Friday marked the end of the 2021 TESS Science Conference. Hosted virtually by MIT, this workshop marked the second in a series dedicated to exoplanet science related to NASA’s TESS (the Transiting Exoplanets Survey Satellite) mission. From the discovery of a gas giant on the verge of tumbling into its host star to observations of starquakes, the week was crammed too full for a single blog entry to do it justice.
So instead of a full summary, I wanted zero in on one topic that has profound implications for understanding the natures of exoplanets: the planets’ compositions.
You Are What You Accrete
About 400,000 years ago, Neanderthals, our closest cousin hominid, migrated into Europe from the Middle East. Even though much remains mysterious about these early humans’ lifestyles — their mannerisms, their societies, and even whether they could talk — scientists have developed a sophisticated understanding of their diets by looking at their environments and analyzing their remains.
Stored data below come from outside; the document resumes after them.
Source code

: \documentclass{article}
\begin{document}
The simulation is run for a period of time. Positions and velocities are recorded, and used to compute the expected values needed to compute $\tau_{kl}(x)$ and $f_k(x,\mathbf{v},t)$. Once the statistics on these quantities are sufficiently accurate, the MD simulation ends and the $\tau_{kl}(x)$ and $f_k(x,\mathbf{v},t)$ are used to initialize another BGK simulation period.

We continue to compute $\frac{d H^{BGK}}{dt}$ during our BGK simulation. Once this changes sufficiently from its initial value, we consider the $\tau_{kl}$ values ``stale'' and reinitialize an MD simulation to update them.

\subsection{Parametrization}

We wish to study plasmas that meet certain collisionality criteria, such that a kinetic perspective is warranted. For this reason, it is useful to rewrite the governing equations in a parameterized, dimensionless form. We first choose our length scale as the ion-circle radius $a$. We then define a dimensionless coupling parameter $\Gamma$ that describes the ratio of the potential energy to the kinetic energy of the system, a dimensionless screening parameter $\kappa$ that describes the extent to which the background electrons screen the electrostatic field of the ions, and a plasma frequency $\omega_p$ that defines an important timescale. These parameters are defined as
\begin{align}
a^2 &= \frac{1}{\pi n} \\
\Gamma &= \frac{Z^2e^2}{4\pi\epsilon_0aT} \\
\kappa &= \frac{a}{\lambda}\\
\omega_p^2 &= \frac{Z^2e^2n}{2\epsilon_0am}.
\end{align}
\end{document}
For instance, the remains of a one-year-old Neanderthal baby found in a cave in France exhibit a distinctive isotopic signature. By comparing this signature to the isotopic signatures for surrounding flora and fauna, scientists concluded that this one-year-old was still breastfeeding and his/her mother was probably entirely carnivorous, feeding on local reindeer and horses.
Like these ancient (and even modern) baby humans, infant planets eat what’s around them when they’re growing up. But planets don’t grow up caves — they gravitationally accrete in what are called protoplanetary disks, the gas and dust leftover after their host star forms. As the planets grow, this disk clears out, eventually leaving a mostly empty solar system like our own.
Since the planets in a solar system form from the same materials as the star, looking at the star’s composition tells us the planets’ starting ingredients, like looking at a Neanderthal’s isotopic environment. And by looking a planet’s density, we can estimate how much of which materials made it into the planet, like chemically analyzing the Neanderthal bones. So what have astronomers found out?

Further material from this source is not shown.